3. Avoid Leading Questions
Ensure that your survey has minimal leading questions, if any. Such questions decrease the accuracy of your research by guiding respondents toward specific answers. Typically, leading questions might confuse your respondents. They might answer in a different way than they would in normal circumstances. This may alter your research results and give you an erroneous image of the local market, which can impact your company’s positioning adversely in the long term.
4. Review of Target Participants
Depending on your survey region, you may need to adapt your research methods to include real-time conversations, phone interviews, besides online questionnaires. You may need to create new classes of participants for your study due to population structure variations. If required, you can reorganize your target audience categories, their number, and how you contact them.
5. Test Study Methods
Your business translation services team should test the questionnaire on a sample before you go live to ensure that all your respondents understand the instructions and questions. This also helps you avoid vague messages and poorly translated, indistinct questions. Invest some extra billing hours in testing to ensure the accuracy of your research.

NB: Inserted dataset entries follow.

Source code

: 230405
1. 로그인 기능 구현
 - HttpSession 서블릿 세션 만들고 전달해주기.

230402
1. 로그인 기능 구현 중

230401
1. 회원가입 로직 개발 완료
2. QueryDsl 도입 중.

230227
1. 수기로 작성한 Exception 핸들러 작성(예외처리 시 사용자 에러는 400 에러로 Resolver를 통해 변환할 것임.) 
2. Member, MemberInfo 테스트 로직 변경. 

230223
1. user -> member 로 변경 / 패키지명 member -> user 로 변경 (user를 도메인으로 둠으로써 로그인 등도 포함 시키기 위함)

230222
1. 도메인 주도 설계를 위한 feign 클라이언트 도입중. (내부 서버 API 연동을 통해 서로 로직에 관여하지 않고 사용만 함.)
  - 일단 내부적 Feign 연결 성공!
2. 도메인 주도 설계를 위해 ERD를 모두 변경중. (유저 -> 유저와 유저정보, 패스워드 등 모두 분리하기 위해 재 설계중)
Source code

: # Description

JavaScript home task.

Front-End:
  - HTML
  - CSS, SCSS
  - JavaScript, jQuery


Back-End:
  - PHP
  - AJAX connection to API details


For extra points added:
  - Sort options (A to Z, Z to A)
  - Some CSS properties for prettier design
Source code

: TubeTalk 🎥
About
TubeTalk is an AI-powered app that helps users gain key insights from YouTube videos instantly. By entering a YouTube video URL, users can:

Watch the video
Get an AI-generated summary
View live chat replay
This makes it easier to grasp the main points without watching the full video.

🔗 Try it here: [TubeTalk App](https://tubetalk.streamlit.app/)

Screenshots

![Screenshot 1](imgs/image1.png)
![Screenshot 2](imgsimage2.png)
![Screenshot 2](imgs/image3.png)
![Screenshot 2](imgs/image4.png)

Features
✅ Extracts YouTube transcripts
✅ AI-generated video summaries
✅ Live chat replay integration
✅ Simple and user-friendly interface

1. Not Going Beyond Word-to-Word Translation
Market research documentation involves surveys, questions, videos, interactive content, and more. Along with terminology and grammatical rules, translators require details, like the respondents' voice pitch, body language, and idiomatic expressions for successful translations for the project.

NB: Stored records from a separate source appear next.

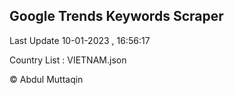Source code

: 

## Google Trends Keywords Scraper 
 
Last Update 10-01-2023 , 16:56:17

Country List :
VIETNAM.json



© Abdul Muttaqin 
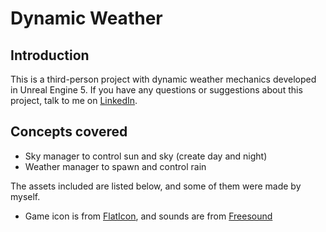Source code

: # Dynamic Weather
## Introduction
This is a third-person project with dynamic weather mechanics developed in Unreal Engine 5.
If you have any questions or suggestions about this project, talk to me on [LinkedIn](https://www.linkedin.com/in/danialkamali/).

## Concepts covered
- Sky manager to control sun and sky (create day and night)
- Weather manager to spawn and control rain

The assets included are listed below, and some of them were made by myself.
- Game icon is from [FlatIcon](https://www.flaticon.com/), and sounds are from [Freesound](https://freesound.org/)
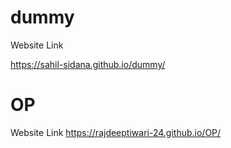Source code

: # dummy
Website Link

https://sahil-sidana.github.io/dummy/


# OP
Website Link
https://rajdeeptiwari-24.github.io/OP/
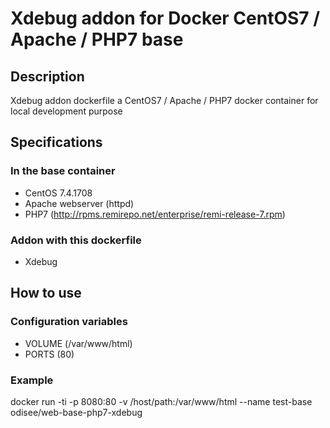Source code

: # Xdebug addon for Docker CentOS7 / Apache / PHP7 base

## Description
Xdebug addon dockerfile a CentOS7 / Apache / PHP7 docker container for local development purpose

## Specifications
### In the base container
* CentOS 7.4.1708
* Apache webserver (httpd)
* PHP7 (http://rpms.remirepo.net/enterprise/remi-release-7.rpm)
### Addon with this dockerfile
* Xdebug

## How to use
### Configuration variables
* VOLUME (/var/www/html)
* PORTS (80)

### Example
docker run -ti -p 8080:80 -v /host/path:/var/www/html --name test-base odisee/web-base-php7-xdebug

2. Overlook Cultural Aspects
Researchers cannot ask the required questions or conduct a qualitative analysis of the answers without cultural insight. They simplify communication between the respondents and the translator and enable you to represent the local market accurately. Integrating cultural nuances into the research helps you create an emotional connection with the respondents and results in more accurate answers for your analysis.
3. Ignore Data Security
Adhering to data security protocols builds trust among your local audience and reduces the risk of problems with local authorities. If your questionnaires have sensitive data, avoid any data security breaches. This builds trust among your local audience and reduces the risk of issues with the law. If you take assistance from a language service provider, they should ensure that your research results and the respondents’ data are protected. Usually, your translation agency will have strong data security measures to keep your files safe and secure.

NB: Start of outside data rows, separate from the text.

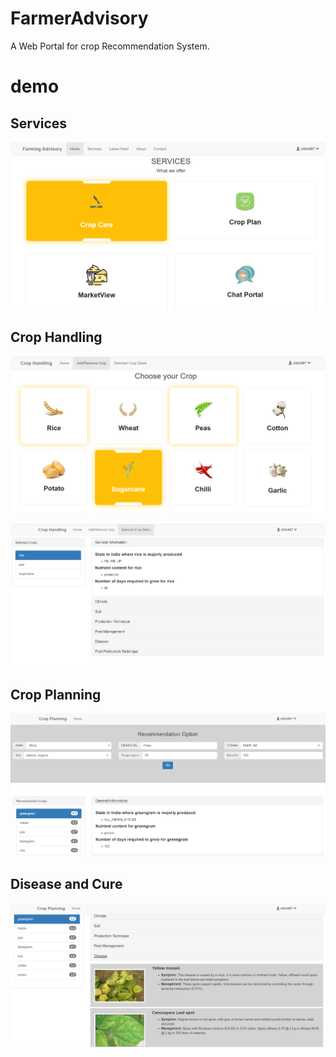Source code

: # FarmerAdvisory
A  Web Portal for crop Recommendation System.
# demo
## Services
![](demo-images/Services.png)

## Crop Handling
![](demo-images/choose_crop.png)

![](demo-images/SelectedCropDetail.png)

## Crop Planning
![](demo-images/CropRecommendation.png)

## Disease and Cure
![](demo-images/Disease.png)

4. Forgetting to Proofread
Translating market research involves concepts that cannot always be compared in all languages, brand perceptions that differ with the region, varying local social norms for communication, and several other aspects that influence the translation and localization process. Get survey results checked and proofread by the research team before sharing them with your management and stakeholders. This ensures that analysts use accurate data to make their predictions and removes any mistakes from the document.
5. Have Fixed Deadlines
Your market research results will determine your product launches, fresh marketing strategies, and development. Proper documentation for multilingual market research needs time and patience, as rushing through the entire process can be counterproductive. Rushed translations and skipping critical phases of research might result in the omission of essential data and altering the analysis results. This could lead to a false assurance that pushes you in the incorrect course.
Multilingual market research requires translating both the instructions and surveys that enable you to investigate local markets and local respondents' data.